▸ **Prompt**
Retype the entries, please, from their first line to the line containing "of the ingest pipeline. |", exactly and only those lines, minus the pictures.
▼
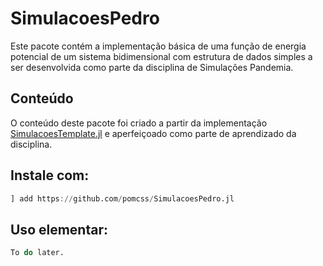 # SimulacoesPedro

Este pacote contém a implementação básica de uma função de energia
potencial de um sistema bidimensional com estrutura de dados simples
a ser desenvolvida como parte da disciplina de Simulações Pandemia.

## Conteúdo

O conteúdo deste pacote foi criado a partir da implementação
[SimulacoesTemplate.jl](https://github.com/m3g/SimulacoesTemplate.jl)
e aperfeiçoado como parte de aprendizado da disciplina.

## Instale com:

```julia
] add https://github.com/pomcss/SimulacoesPedro.jl
```

## Uso elementar:

```julia
To do later.
```
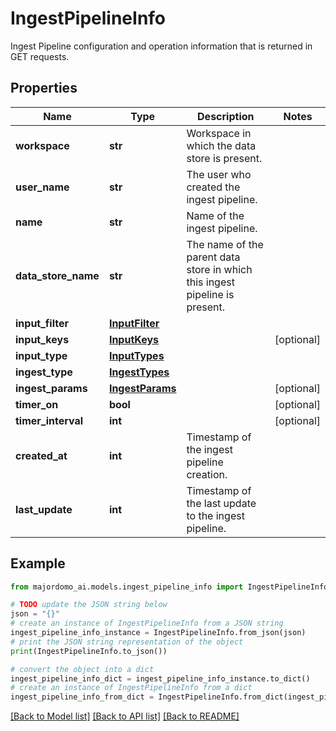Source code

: # IngestPipelineInfo

Ingest Pipeline configuration and operation information that is returned in GET requests.

## Properties

Name | Type | Description | Notes
------------ | ------------- | ------------- | -------------
**workspace** | **str** | Workspace in which the data store is present. | 
**user_name** | **str** | The user who created the ingest pipeline. | 
**name** | **str** | Name of the ingest pipeline. | 
**data_store_name** | **str** | The name of the parent data store in which this ingest pipeline is present. | 
**input_filter** | [**InputFilter**](InputFilter.md) |  | 
**input_keys** | [**InputKeys**](InputKeys.md) |  | [optional] 
**input_type** | [**InputTypes**](InputTypes.md) |  | 
**ingest_type** | [**IngestTypes**](IngestTypes.md) |  | 
**ingest_params** | [**IngestParams**](IngestParams.md) |  | [optional] 
**timer_on** | **bool** |  | [optional] 
**timer_interval** | **int** |  | [optional] 
**created_at** | **int** | Timestamp of the ingest pipeline creation. | 
**last_update** | **int** | Timestamp of the last update to the ingest pipeline. | 

## Example

```python
from majordomo_ai.models.ingest_pipeline_info import IngestPipelineInfo

# TODO update the JSON string below
json = "{}"
# create an instance of IngestPipelineInfo from a JSON string
ingest_pipeline_info_instance = IngestPipelineInfo.from_json(json)
# print the JSON string representation of the object
print(IngestPipelineInfo.to_json())

# convert the object into a dict
ingest_pipeline_info_dict = ingest_pipeline_info_instance.to_dict()
# create an instance of IngestPipelineInfo from a dict
ingest_pipeline_info_from_dict = IngestPipelineInfo.from_dict(ingest_pipeline_info_dict)
```
[[Back to Model list]](../README.md#documentation-for-models) [[Back to API list]](../README.md#documentation-for-api-endpoints) [[Back to README]](../README.md)


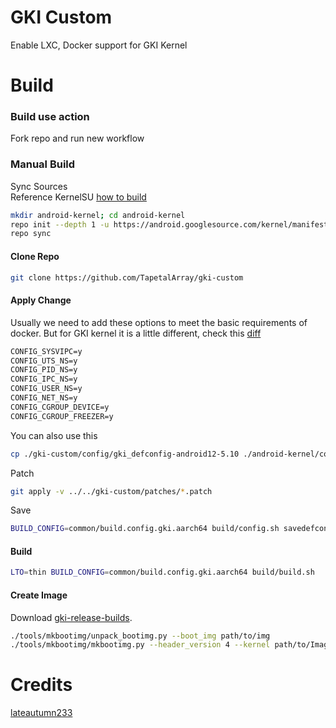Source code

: # GKI Custom

Enable LXC, Docker support for GKI Kernel

# Build

### Build use action

Fork repo and run new workflow

### Manual Build

Sync Sources</br>
Reference KernelSU [how to build](https://kernelsu.org/guide/how-to-build.html)

```bash
mkdir android-kernel; cd android-kernel
repo init --depth 1 -u https://android.googlesource.com/kernel/manifest -b [BRANCH]
repo sync
```

#### Clone Repo

```bash
git clone https://github.com/TapetalArray/gki-custom
```

#### Apply Change

Usually we need to add these options to meet the basic requirements of docker. But for GKI kernel it is a little different, check this [diff](https://github.com/TapetalArray/gki-custom/blob/main/docker-config.diff)

```txt
CONFIG_SYSVIPC=y
CONFIG_UTS_NS=y
CONFIG_PID_NS=y
CONFIG_IPC_NS=y
CONFIG_USER_NS=y
CONFIG_NET_NS=y
CONFIG_CGROUP_DEVICE=y
CONFIG_CGROUP_FREEZER=y
```

You can also use this

```bash
cp ./gki-custom/config/gki_defconfig-android12-5.10 ./android-kernel/common/arch/arm64/configs/gki_defconfig
```

Patch

```bash
git apply -v ../../gki-custom/patches/*.patch
```

Save

```bash
BUILD_CONFIG=common/build.config.gki.aarch64 build/config.sh savedefconfig
```

#### Build

```bash
LTO=thin BUILD_CONFIG=common/build.config.gki.aarch64 build/build.sh
```

#### Create Image

Download [gki-release-builds](https://source.android.com/docs/core/architecture/kernel/gki-release-builds).

```bash
./tools/mkbootimg/unpack_bootimg.py --boot_img path/to/img
./tools/mkbootimg/mkbootimg.py --header_version 4 --kernel path/to/Image --ramdisk path/to/ramdisk --os_version [OS_VERSION] --os_patch_level [OS_PATCH_LEVEL] -o path/to/img
```

# Credits

[lateautumn233](https://github.com/lateautumn233)
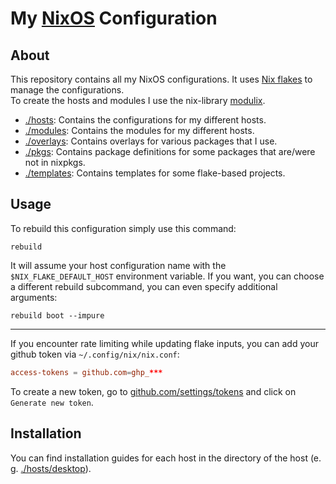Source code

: # My [NixOS](https://nixos.org/) Configuration

## About

This repository contains all my NixOS configurations. It uses [Nix flakes](https://nixos.wiki/wiki/Flakes) to manage the configurations. <br>
To create the hosts and modules I use the nix-library [modulix](https://github.com/anders130/modulix).

- [./hosts](./hosts): Contains the configurations for my different hosts.
- [./modules](./modules): Contains the modules for my different hosts.
- [./overlays](./overlays): Contains overlays for various packages that I use.
- [./pkgs](./pkgs): Contains package definitions for some packages that are/were not in nixpkgs.
- [./templates](./templates): Contains templates for some flake-based projects.

## Usage

To rebuild this configuration simply use this command:

```fish
rebuild
```

It will assume your host configuration name with the `$NIX_FLAKE_DEFAULT_HOST` environment variable.
If you want, you can choose a different rebuild subcommand, you can even specify additional arguments:

```fish
rebuild boot --impure
```

---

If you encounter rate limiting while updating flake inputs, you can add your github token via `~/.config/nix/nix.conf`:

```conf
access-tokens = github.com=ghp_***
```

To create a new token, go to [github.com/settings/tokens](https://github.com/settings/tokens) and click on `Generate new token`.

## Installation

You can find installation guides for each host in the directory of the host (e. g. [./hosts/desktop](./hosts/desktop)).
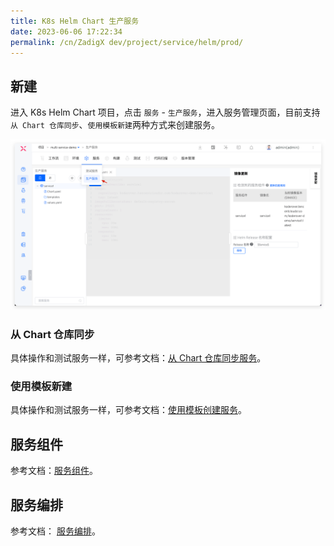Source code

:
 ```yaml
---
title: K8s Helm Chart 生产服务
date: 2023-06-06 17:22:34
permalink: /cn/ZadigX dev/project/service/helm/prod/
---
```


## 新建

进入 K8s Helm Chart 项目，点击 `服务` - `生产服务`，进入服务管理页面，目前支持`从 Chart 仓库同步`、`使用模板新建`两种方式来创建服务。

![创建服务](../../../_images/create_helm_service_prod.png)

### 从 Chart 仓库同步

具体操作和测试服务一样，可参考文档：[从 Chart 仓库同步服务](/ZadigX%20dev/project/service/helm/chart/#从-chart-仓库同步服务)。

### 使用模板新建

具体操作和测试服务一样，可参考文档：[使用模板创建服务](/ZadigX%20dev/project/service/helm/chart/#使用模板新建单个服务)。

## 服务组件

参考文档：[服务组件](/ZadigX%20dev/project/service/module/#k8s-helm-chart-项目)。

## 服务编排

参考文档： [服务编排](/ZadigX%20dev/project/service/helm/chart/#服务编排)。
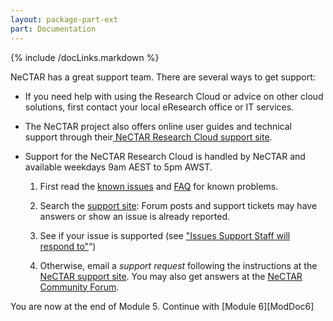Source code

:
 ```yaml
---
layout: package-part-ext
part: Documentation
---
```

{% include /docLinks.markdown %}


NeCTAR has a great support team. There are several ways to get support:

* If you need help with using the Research Cloud or advice on other cloud solutions, first contact your local eResearch office or IT services.

* The NeCTAR project also offers online user guides and technical support through their[ NeCTAR Research Cloud support site](http://support.rc.nectar.org.au/). 

* Support for the NeCTAR Research Cloud is handled by NeCTAR and available weekdays 9am AEST to 5pm AWST.

    1. First read the [known issues](http://support.rc.nectar.org.au/node/144) and [FAQ](http://support.rc.nectar.org.au/node/102) for known problems.

    2. Search the [support site](http://support.rc.nectar.org.au): Forum posts and support tickets may have answers or show an issue is already reported.

    3. See if your issue is supported (see ["Issues Support Staff will respond to"](http://support.rc.nectar.org.au/node/75)“)

    4. Otherwise, email a *support request* following the instructions at the [NeCTAR support site](http://support.rc.nectar.org.au/docs/getting-support).  You may also get answers at the [NeCTAR Community Forum](http://support.rc.nectar.org.au/forum).



You are now at the end of Module 5. Continue with [Module 6][ModDoc6]
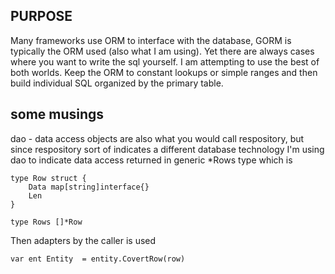 ## PURPOSE


Many frameworks use ORM to interface with the database, GORM is typically the ORM used (also what I am using).
Yet there are always cases where you want to write the sql yourself. I am attempting to use the best of both worlds. Keep the ORM to constant lookups or simple ranges and then build individual SQL organized by the primary table.


## some musings 

dao - data access objects are also what you would call respository, but since respository sort of indicates a different database technology I'm using dao to indicate data access returned in generic *Rows type which is 

```
type Row struct {
    Data map[string]interface{}
    Len
}

type Rows []*Row

```

Then adapters by the caller is used

`var ent Entity  = entity.CovertRow(row)`

##
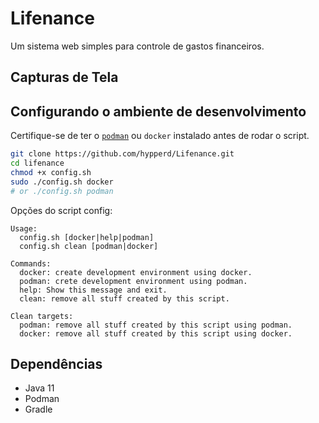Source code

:# Lifenance

Um sistema web simples para controle de gastos financeiros.

## Capturas de Tela

## Configurando o ambiente de desenvolvimento

Certifique-se de ter o [`podman`](https://podman.io/getting-started/installation) ou `docker` instalado antes de rodar o script.

```bash
git clone https://github.com/hypperd/Lifenance.git
cd lifenance
chmod +x config.sh
sudo ./config.sh docker
# or ./config.sh podman
```

Opções do script config:

```
Usage:
  config.sh [docker|help|podman]
  config.sh clean [podman|docker]

Commands:
  docker: create development environment using docker.
  podman: crete development environment using podman.
  help: Show this message and exit.
  clean: remove all stuff created by this script.

Clean targets:
  podman: remove all stuff created by this script using podman.
  docker: remove all stuff created by this script using docker.
```

## Dependências

- Java 11
- Podman
- Gradle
▲
▸ **Output**
 # SimulacoesPedro

Este pacote contém a implementação básica de uma função de energia
potencial de um sistema bidimensional com estrutura de dados simples
a ser desenvolvida como parte da disciplina de Simulações Pandemia.

## Conteúdo

O conteúdo deste pacote foi criado a partir da implementação
[SimulacoesTemplate.jl](https://github.com/m3g/SimulacoesTemplate.jl)
e aperfeiçoado como parte de aprendizado da disciplina.

## Instale com:

```julia
] add https://github.com/pomcss/SimulacoesPedro.jl
```

## Uso elementar:

```julia
To do later.
```
Source code

: # IngestPipelineInfo

Ingest Pipeline configuration and operation information that is returned in GET requests.

## Properties

Name | Type | Description | Notes
------------ | ------------- | ------------- | -------------
**workspace** | **str** | Workspace in which the data store is present. | 
**user_name** | **str** | The user who created the ingest pipeline. | 
**name** | **str** | Name of the ingest pipeline. | 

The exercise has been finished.